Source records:

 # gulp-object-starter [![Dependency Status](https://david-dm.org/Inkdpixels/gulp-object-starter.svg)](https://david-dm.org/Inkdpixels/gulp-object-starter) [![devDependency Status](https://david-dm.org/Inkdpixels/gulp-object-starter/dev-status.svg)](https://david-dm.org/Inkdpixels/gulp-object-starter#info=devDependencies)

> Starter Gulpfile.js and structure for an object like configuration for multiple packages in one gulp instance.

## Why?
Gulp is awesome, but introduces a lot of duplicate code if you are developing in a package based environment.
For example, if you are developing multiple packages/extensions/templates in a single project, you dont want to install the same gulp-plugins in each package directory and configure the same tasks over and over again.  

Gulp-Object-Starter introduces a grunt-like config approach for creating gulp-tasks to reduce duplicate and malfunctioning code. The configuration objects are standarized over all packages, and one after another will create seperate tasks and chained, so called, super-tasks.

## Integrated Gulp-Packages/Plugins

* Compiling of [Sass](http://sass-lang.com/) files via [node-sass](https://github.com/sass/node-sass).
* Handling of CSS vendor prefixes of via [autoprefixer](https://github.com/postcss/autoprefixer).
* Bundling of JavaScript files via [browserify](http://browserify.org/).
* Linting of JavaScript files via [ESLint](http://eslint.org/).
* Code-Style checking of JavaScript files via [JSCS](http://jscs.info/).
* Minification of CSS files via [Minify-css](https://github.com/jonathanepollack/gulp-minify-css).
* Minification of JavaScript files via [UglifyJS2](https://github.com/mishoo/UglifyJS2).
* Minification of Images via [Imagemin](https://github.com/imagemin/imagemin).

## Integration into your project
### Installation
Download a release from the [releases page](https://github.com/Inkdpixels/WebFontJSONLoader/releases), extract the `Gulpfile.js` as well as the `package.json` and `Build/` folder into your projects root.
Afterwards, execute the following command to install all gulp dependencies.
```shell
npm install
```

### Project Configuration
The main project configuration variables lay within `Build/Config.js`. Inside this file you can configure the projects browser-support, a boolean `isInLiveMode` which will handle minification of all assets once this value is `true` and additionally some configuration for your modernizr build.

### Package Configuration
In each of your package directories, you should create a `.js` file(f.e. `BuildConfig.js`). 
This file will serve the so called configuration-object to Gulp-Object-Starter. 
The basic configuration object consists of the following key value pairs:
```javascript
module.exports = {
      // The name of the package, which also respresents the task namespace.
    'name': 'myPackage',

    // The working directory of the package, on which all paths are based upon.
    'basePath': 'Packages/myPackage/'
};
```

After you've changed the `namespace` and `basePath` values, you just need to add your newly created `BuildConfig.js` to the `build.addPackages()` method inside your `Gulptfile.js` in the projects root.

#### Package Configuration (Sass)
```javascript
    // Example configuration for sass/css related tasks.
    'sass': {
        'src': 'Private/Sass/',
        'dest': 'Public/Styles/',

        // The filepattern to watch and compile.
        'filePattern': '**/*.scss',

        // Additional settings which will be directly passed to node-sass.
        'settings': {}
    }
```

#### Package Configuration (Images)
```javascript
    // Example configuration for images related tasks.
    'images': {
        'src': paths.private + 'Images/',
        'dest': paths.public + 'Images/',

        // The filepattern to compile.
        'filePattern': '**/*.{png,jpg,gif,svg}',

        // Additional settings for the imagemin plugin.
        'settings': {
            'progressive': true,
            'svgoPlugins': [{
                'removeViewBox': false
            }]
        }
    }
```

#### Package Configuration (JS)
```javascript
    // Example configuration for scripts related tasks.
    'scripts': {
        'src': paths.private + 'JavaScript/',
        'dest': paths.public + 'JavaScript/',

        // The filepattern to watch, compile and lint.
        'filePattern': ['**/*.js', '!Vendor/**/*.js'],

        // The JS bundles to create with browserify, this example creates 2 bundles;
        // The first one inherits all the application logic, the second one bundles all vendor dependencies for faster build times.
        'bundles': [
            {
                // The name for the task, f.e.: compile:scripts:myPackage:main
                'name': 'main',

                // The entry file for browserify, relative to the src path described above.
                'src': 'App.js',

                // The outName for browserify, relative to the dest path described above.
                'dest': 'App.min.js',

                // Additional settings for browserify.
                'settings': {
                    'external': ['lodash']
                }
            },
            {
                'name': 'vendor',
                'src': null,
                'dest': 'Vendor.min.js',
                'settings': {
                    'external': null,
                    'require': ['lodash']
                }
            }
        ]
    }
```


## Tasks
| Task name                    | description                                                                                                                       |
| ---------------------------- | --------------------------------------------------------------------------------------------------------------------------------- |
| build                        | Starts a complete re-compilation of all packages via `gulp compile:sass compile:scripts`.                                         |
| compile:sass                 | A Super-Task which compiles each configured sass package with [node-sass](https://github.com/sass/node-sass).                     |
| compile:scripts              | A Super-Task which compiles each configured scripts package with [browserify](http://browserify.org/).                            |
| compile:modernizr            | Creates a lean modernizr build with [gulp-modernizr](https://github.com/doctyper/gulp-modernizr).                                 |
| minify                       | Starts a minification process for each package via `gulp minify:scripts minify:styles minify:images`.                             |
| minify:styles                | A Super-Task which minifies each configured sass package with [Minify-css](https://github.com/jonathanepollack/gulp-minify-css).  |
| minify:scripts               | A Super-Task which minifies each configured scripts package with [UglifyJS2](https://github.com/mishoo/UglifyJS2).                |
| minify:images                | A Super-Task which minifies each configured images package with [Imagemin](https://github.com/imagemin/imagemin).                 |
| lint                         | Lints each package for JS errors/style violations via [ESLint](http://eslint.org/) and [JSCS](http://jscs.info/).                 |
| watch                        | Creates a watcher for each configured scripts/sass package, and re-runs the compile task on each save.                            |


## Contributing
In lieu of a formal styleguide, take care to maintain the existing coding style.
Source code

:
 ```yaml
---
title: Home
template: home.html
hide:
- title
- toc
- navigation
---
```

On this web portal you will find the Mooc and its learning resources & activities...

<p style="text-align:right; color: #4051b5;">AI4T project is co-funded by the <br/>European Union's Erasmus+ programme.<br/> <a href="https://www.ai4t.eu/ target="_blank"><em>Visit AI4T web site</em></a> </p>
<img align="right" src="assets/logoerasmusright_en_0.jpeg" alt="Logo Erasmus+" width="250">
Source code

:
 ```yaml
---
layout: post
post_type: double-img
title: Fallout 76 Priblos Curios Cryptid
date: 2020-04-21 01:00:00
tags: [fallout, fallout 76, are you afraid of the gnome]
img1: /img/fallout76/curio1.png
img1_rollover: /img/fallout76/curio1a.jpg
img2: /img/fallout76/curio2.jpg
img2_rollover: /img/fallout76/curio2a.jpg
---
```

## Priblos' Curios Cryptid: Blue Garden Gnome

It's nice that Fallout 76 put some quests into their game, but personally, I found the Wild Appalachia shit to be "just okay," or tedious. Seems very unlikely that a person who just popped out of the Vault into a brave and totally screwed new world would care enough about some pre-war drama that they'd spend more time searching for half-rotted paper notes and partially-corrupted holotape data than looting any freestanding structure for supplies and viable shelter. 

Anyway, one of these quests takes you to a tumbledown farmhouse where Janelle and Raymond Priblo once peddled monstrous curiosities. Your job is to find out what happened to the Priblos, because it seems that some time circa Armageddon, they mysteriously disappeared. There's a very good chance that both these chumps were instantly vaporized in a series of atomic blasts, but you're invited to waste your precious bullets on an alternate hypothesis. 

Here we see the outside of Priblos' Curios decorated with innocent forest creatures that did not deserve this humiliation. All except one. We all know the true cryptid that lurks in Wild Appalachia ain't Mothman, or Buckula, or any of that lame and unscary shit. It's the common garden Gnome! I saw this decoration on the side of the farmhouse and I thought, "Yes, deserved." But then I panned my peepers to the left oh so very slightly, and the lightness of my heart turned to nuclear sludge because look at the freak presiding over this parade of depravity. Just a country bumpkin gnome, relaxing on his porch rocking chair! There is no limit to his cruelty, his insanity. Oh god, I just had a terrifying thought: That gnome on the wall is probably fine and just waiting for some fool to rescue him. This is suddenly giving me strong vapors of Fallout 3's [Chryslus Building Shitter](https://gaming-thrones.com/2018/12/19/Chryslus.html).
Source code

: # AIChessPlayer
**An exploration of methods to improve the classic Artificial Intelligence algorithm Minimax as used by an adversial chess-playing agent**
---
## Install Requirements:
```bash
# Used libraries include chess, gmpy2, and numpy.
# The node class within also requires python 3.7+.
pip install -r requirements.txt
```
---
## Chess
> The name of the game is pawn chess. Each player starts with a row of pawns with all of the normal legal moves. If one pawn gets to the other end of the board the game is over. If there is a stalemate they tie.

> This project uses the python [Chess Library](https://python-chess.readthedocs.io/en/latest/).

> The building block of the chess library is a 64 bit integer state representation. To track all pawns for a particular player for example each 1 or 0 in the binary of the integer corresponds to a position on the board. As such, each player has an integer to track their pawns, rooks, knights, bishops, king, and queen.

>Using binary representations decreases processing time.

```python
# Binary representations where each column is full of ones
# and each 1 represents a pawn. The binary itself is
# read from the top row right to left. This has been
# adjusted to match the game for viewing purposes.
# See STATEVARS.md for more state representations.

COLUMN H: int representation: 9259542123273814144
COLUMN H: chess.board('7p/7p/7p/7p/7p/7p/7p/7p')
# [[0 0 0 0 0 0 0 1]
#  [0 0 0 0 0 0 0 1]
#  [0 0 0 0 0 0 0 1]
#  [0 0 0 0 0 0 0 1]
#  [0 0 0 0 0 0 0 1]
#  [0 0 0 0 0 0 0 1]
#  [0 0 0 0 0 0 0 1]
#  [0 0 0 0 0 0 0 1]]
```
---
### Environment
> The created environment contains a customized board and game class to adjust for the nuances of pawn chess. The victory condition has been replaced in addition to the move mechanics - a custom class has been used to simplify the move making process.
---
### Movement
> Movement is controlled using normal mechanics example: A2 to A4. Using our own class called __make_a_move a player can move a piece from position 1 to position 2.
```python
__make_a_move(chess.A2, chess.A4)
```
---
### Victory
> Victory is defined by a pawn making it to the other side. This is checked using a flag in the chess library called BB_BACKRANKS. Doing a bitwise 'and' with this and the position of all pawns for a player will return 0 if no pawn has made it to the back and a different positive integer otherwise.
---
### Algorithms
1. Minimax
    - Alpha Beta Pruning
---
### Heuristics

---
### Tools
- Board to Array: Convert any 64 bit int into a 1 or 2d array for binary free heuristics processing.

## [PROMPT]
Lines to set down from above: the line with "## Integrated Gulp-Packages/Plugins", the line with "This file will", and every line between, each exactly as written.

## [TASK OUTPUT]
## Integrated Gulp-Packages/Plugins

* Compiling of [Sass](http://sass-lang.com/) files via [node-sass](https://github.com/sass/node-sass).
* Handling of CSS vendor prefixes of via [autoprefixer](https://github.com/postcss/autoprefixer).
* Bundling of JavaScript files via [browserify](http://browserify.org/).
* Linting of JavaScript files via [ESLint](http://eslint.org/).
* Code-Style checking of JavaScript files via [JSCS](http://jscs.info/).
* Minification of CSS files via [Minify-css](https://github.com/jonathanepollack/gulp-minify-css).
* Minification of JavaScript files via [UglifyJS2](https://github.com/mishoo/UglifyJS2).
* Minification of Images via [Imagemin](https://github.com/imagemin/imagemin).

## Integration into your project
### Installation
Download a release from the [releases page](https://github.com/Inkdpixels/WebFontJSONLoader/releases), extract the `Gulpfile.js` as well as the `package.json` and `Build/` folder into your projects root.
Afterwards, execute the following command to install all gulp dependencies.
```shell
npm install
```

### Project Configuration
The main project configuration variables lay within `Build/Config.js`. Inside this file you can configure the projects browser-support, a boolean `isInLiveMode` which will handle minification of all assets once this value is `true` and additionally some configuration for your modernizr build.

### Package Configuration
In each of your package directories, you should create a `.js` file(f.e. `BuildConfig.js`). 
This file will serve the so called configuration-object to Gulp-Object-Starter. 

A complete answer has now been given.